# Description of the task
Scan the entries below for lines holding "tswift". Give the number of such lines alone.

- - -

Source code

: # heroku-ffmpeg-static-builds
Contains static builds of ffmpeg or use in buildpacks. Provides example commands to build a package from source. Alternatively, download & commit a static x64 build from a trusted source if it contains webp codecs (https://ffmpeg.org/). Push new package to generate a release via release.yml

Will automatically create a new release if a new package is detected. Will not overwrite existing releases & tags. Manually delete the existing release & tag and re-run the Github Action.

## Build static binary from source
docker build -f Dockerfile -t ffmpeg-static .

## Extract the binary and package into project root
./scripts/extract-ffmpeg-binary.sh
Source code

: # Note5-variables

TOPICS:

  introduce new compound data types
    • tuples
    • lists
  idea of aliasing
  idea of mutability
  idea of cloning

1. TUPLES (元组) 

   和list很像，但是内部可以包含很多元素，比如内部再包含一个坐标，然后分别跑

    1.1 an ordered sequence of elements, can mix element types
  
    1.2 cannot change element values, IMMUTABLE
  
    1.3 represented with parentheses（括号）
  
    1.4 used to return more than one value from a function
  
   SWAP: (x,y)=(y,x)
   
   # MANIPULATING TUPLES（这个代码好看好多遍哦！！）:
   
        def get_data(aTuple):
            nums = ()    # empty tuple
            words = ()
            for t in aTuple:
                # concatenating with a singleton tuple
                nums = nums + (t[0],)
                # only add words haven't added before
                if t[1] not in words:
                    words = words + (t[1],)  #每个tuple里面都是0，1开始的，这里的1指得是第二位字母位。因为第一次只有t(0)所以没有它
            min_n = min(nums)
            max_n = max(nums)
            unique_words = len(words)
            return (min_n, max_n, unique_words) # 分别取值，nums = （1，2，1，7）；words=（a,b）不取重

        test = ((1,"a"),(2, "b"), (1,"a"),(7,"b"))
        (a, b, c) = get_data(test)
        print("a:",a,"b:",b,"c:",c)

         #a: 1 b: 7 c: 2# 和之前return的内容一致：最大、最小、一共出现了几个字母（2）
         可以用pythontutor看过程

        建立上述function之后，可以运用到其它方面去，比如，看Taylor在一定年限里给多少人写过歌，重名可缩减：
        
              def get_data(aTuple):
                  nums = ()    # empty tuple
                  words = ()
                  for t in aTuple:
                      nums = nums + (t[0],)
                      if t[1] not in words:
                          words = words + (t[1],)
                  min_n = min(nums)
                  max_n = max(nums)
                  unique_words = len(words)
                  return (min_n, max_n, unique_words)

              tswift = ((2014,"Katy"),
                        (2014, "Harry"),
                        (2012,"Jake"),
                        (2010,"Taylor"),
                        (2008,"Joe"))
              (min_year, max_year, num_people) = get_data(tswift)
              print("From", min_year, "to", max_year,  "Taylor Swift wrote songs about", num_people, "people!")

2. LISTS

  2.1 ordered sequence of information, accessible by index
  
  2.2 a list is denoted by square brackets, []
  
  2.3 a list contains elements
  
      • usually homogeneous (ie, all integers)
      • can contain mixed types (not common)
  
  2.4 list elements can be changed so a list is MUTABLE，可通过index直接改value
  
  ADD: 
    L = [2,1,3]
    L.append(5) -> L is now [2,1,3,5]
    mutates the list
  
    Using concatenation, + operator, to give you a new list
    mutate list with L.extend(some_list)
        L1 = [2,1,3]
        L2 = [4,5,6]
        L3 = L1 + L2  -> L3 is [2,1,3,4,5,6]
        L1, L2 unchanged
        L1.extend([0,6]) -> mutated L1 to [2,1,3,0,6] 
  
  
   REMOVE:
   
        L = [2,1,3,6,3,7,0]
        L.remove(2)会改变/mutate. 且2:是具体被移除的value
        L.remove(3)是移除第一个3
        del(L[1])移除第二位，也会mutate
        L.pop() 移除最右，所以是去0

- - -

# Solved exercise
2